AIM OF THE TASK ▸ For this exercise, restate the records word for word.

AVAILABLE DATA ▸
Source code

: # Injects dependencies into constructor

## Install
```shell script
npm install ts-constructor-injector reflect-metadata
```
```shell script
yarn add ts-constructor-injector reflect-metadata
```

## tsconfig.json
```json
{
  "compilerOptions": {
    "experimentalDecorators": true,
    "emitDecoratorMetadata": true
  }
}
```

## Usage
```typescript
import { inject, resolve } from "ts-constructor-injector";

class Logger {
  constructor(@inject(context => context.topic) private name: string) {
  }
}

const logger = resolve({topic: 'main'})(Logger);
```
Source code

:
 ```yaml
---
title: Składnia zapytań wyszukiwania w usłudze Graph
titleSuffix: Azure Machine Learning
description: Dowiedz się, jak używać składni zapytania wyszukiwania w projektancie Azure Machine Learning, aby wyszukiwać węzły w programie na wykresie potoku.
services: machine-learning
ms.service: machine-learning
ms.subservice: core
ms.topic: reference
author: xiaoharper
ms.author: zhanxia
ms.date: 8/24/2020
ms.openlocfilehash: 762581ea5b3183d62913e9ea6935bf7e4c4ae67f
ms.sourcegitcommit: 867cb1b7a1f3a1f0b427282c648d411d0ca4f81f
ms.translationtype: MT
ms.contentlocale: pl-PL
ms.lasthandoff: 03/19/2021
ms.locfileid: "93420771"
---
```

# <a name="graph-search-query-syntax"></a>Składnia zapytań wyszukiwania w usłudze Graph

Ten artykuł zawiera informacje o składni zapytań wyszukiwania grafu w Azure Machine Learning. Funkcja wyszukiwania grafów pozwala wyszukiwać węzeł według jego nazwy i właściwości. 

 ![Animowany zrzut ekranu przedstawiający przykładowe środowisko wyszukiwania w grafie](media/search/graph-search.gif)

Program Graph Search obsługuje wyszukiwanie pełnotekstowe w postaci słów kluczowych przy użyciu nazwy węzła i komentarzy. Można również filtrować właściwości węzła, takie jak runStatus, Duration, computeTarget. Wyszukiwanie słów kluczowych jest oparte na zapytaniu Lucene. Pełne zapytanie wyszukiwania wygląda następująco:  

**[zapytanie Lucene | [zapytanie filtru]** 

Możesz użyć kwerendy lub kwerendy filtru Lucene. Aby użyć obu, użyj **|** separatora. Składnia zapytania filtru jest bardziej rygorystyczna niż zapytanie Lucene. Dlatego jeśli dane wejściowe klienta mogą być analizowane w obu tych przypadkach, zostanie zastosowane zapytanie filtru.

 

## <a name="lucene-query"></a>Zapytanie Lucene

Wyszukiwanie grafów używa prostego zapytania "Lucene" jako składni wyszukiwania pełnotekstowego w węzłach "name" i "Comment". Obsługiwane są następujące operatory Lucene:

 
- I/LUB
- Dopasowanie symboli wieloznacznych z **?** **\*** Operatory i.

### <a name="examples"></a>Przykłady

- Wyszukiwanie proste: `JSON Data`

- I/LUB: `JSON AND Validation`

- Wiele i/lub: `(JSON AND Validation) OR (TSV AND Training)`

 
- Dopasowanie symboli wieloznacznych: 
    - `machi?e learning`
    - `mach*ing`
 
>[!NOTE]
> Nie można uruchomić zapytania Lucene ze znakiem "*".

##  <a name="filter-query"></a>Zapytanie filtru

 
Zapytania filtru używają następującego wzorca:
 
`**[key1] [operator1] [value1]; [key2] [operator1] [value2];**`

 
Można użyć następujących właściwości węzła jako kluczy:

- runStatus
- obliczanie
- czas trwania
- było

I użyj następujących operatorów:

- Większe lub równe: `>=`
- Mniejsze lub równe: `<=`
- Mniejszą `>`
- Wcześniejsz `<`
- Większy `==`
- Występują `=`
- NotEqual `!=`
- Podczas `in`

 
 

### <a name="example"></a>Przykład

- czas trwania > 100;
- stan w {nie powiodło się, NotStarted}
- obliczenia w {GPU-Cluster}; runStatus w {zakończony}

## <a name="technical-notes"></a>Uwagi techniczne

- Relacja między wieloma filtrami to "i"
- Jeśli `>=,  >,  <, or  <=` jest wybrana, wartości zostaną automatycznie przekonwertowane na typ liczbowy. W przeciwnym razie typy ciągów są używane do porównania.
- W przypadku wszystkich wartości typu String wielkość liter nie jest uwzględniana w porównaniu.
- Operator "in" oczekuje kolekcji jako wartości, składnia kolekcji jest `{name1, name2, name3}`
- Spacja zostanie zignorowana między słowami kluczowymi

YOUR SOLUTION ▸
Source code

: # Injects dependencies into constructor

## Install
```shell script
npm install ts-constructor-injector reflect-metadata
```
```shell script
yarn add ts-constructor-injector reflect-metadata
```

## tsconfig.json
```json
{
  "compilerOptions": {
    "experimentalDecorators": true,
    "emitDecoratorMetadata": true
  }
}
```

## Usage
```typescript
import { inject, resolve } from "ts-constructor-injector";

class Logger {
  constructor(@inject(context => context.topic) private name: string) {
  }
}

const logger = resolve({topic: 'main'})(Logger);
```
Source code

:
 ```yaml
---
title: Składnia zapytań wyszukiwania w usłudze Graph
titleSuffix: Azure Machine Learning
description: Dowiedz się, jak używać składni zapytania wyszukiwania w projektancie Azure Machine Learning, aby wyszukiwać węzły w programie na wykresie potoku.
services: machine-learning
ms.service: machine-learning
ms.subservice: core
ms.topic: reference
author: xiaoharper
ms.author: zhanxia
ms.date: 8/24/2020
ms.openlocfilehash: 762581ea5b3183d62913e9ea6935bf7e4c4ae67f
ms.sourcegitcommit: 867cb1b7a1f3a1f0b427282c648d411d0ca4f81f
ms.translationtype: MT
ms.contentlocale: pl-PL
ms.lasthandoff: 03/19/2021
ms.locfileid: "93420771"
---
```

# <a name="graph-search-query-syntax"></a>Składnia zapytań wyszukiwania w usłudze Graph

Ten artykuł zawiera informacje o składni zapytań wyszukiwania grafu w Azure Machine Learning. Funkcja wyszukiwania grafów pozwala wyszukiwać węzeł według jego nazwy i właściwości. 

 ![Animowany zrzut ekranu przedstawiający przykładowe środowisko wyszukiwania w grafie](media/search/graph-search.gif)

Program Graph Search obsługuje wyszukiwanie pełnotekstowe w postaci słów kluczowych przy użyciu nazwy węzła i komentarzy. Można również filtrować właściwości węzła, takie jak runStatus, Duration, computeTarget. Wyszukiwanie słów kluczowych jest oparte na zapytaniu Lucene. Pełne zapytanie wyszukiwania wygląda następująco:  

**[zapytanie Lucene | [zapytanie filtru]** 

Możesz użyć kwerendy lub kwerendy filtru Lucene. Aby użyć obu, użyj **|** separatora. Składnia zapytania filtru jest bardziej rygorystyczna niż zapytanie Lucene. Dlatego jeśli dane wejściowe klienta mogą być analizowane w obu tych przypadkach, zostanie zastosowane zapytanie filtru.

 

## <a name="lucene-query"></a>Zapytanie Lucene

Wyszukiwanie grafów używa prostego zapytania "Lucene" jako składni wyszukiwania pełnotekstowego w węzłach "name" i "Comment". Obsługiwane są następujące operatory Lucene:

 
- I/LUB
- Dopasowanie symboli wieloznacznych z **?** **\*** Operatory i.

### <a name="examples"></a>Przykłady

- Wyszukiwanie proste: `JSON Data`

- I/LUB: `JSON AND Validation`

- Wiele i/lub: `(JSON AND Validation) OR (TSV AND Training)`

 
- Dopasowanie symboli wieloznacznych: 
    - `machi?e learning`
    - `mach*ing`
 
>[!NOTE]
> Nie można uruchomić zapytania Lucene ze znakiem "*".

##  <a name="filter-query"></a>Zapytanie filtru

 
Zapytania filtru używają następującego wzorca:
 
`**[key1] [operator1] [value1]; [key2] [operator1] [value2];**`

 
Można użyć następujących właściwości węzła jako kluczy:

- runStatus
- obliczanie
- czas trwania
- było

I użyj następujących operatorów:

- Większe lub równe: `>=`
- Mniejsze lub równe: `<=`
- Mniejszą `>`
- Wcześniejsz `<`
- Większy `==`
- Występują `=`
- NotEqual `!=`
- Podczas `in`

 
 

### <a name="example"></a>Przykład

- czas trwania > 100;
- stan w {nie powiodło się, NotStarted}
- obliczenia w {GPU-Cluster}; runStatus w {zakończony}

## <a name="technical-notes"></a>Uwagi techniczne

- Relacja między wieloma filtrami to "i"
- Jeśli `>=,  >,  <, or  <=` jest wybrana, wartości zostaną automatycznie przekonwertowane na typ liczbowy. W przeciwnym razie typy ciągów są używane do porównania.
- W przypadku wszystkich wartości typu String wielkość liter nie jest uwzględniana w porównaniu.
- Operator "in" oczekuje kolekcji jako wartości, składnia kolekcji jest `{name1, name2, name3}`
- Spacja zostanie zignorowana między słowami kluczowymi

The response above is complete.